## INSTRUCTIONS TO FOLLOW
From the listing below, pull out the lines that hold "Note".

[THE INPUT]

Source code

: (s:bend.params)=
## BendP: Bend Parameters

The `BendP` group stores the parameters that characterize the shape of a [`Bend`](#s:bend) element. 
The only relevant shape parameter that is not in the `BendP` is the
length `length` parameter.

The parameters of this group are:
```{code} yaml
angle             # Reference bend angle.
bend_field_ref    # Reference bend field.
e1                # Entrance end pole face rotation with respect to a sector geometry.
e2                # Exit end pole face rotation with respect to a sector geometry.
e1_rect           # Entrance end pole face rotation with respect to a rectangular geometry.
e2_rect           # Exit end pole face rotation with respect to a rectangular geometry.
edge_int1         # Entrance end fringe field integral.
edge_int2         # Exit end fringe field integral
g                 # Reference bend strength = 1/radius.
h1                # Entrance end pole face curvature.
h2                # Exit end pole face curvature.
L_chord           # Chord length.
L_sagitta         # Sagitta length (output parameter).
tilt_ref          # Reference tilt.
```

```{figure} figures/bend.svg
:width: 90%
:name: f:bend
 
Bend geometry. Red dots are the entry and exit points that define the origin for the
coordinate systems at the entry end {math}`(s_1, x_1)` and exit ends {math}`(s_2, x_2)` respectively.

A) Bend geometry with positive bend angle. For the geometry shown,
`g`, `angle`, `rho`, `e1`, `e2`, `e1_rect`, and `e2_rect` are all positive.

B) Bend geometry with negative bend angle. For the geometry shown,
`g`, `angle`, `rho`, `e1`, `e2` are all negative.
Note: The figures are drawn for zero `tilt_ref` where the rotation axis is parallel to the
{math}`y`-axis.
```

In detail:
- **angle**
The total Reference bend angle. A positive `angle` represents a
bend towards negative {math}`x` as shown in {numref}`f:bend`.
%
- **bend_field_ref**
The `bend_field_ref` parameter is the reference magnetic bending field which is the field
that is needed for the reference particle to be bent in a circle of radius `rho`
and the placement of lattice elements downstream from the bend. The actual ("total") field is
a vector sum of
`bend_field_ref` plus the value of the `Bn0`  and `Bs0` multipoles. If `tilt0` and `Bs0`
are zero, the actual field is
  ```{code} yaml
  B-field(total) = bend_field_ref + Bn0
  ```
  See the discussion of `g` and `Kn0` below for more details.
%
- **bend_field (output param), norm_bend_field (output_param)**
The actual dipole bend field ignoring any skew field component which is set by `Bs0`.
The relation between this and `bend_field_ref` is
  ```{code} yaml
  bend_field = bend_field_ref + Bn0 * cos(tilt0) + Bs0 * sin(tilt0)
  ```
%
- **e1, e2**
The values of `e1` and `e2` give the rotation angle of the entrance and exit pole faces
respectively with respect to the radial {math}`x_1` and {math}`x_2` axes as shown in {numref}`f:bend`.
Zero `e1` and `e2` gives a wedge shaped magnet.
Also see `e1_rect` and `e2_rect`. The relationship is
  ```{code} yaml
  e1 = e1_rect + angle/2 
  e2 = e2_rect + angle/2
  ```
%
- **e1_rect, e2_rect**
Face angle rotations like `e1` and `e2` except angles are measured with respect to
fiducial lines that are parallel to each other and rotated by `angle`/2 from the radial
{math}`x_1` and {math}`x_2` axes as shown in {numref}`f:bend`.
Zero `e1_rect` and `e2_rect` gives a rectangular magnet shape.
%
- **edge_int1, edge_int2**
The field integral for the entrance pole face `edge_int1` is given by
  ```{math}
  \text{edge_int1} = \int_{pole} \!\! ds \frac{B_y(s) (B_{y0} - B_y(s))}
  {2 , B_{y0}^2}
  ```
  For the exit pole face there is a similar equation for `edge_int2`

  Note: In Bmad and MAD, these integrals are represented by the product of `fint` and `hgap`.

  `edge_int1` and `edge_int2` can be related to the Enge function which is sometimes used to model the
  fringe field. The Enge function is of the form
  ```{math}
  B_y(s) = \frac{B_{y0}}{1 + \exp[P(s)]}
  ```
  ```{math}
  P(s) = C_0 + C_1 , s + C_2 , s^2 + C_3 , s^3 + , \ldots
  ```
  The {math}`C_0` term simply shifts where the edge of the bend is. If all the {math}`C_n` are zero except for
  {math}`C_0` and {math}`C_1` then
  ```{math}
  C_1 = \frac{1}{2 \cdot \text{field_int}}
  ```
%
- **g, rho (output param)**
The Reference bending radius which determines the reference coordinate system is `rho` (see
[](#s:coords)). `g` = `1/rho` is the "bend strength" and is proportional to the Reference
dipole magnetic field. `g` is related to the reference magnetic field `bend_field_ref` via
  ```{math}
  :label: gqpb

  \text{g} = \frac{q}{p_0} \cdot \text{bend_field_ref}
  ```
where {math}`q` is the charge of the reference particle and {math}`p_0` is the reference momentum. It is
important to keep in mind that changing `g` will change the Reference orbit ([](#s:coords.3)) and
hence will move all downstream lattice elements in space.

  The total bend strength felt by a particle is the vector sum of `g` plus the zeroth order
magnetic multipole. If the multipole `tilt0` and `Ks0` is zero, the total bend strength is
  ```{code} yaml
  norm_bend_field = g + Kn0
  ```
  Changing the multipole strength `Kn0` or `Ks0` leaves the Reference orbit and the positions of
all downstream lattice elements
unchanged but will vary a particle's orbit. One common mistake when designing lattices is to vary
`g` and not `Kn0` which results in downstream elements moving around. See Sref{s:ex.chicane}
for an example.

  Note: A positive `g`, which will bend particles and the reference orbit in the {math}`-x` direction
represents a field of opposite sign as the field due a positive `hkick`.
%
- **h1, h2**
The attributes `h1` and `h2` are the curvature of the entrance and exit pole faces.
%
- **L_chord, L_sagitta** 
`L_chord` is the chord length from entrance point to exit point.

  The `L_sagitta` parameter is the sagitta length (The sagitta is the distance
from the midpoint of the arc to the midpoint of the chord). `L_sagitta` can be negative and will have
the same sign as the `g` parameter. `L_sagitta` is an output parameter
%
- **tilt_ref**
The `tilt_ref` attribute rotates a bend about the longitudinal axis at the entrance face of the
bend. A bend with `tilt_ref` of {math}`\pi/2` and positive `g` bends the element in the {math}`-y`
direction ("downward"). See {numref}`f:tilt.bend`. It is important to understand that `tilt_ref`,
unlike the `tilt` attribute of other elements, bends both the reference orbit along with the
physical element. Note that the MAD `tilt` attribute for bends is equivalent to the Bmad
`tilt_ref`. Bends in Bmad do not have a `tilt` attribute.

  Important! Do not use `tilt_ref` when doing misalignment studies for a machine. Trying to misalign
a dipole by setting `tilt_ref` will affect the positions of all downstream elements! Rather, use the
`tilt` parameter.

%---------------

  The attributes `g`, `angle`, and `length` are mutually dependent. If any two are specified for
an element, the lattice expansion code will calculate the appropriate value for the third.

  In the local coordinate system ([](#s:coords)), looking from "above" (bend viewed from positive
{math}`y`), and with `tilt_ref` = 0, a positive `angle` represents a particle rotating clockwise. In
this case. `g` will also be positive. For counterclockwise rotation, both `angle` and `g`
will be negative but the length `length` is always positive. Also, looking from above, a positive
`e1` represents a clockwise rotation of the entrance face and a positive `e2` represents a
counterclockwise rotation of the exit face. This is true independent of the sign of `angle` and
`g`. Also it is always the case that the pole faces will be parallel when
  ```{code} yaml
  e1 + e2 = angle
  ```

[/THE INPUT]

## RESULT OF THIS EXERCISE
Note: The figures are drawn for zero `tilt_ref` where the rotation axis is parallel to the
  Note: In Bmad and MAD, these integrals are represented by the product of `fint` and `hgap`.
  Note: A positive `g`, which will bend particles and the reference orbit in the {math}`-x` direction
physical element. Note that the MAD `tilt` attribute for bends is equivalent to the Bmad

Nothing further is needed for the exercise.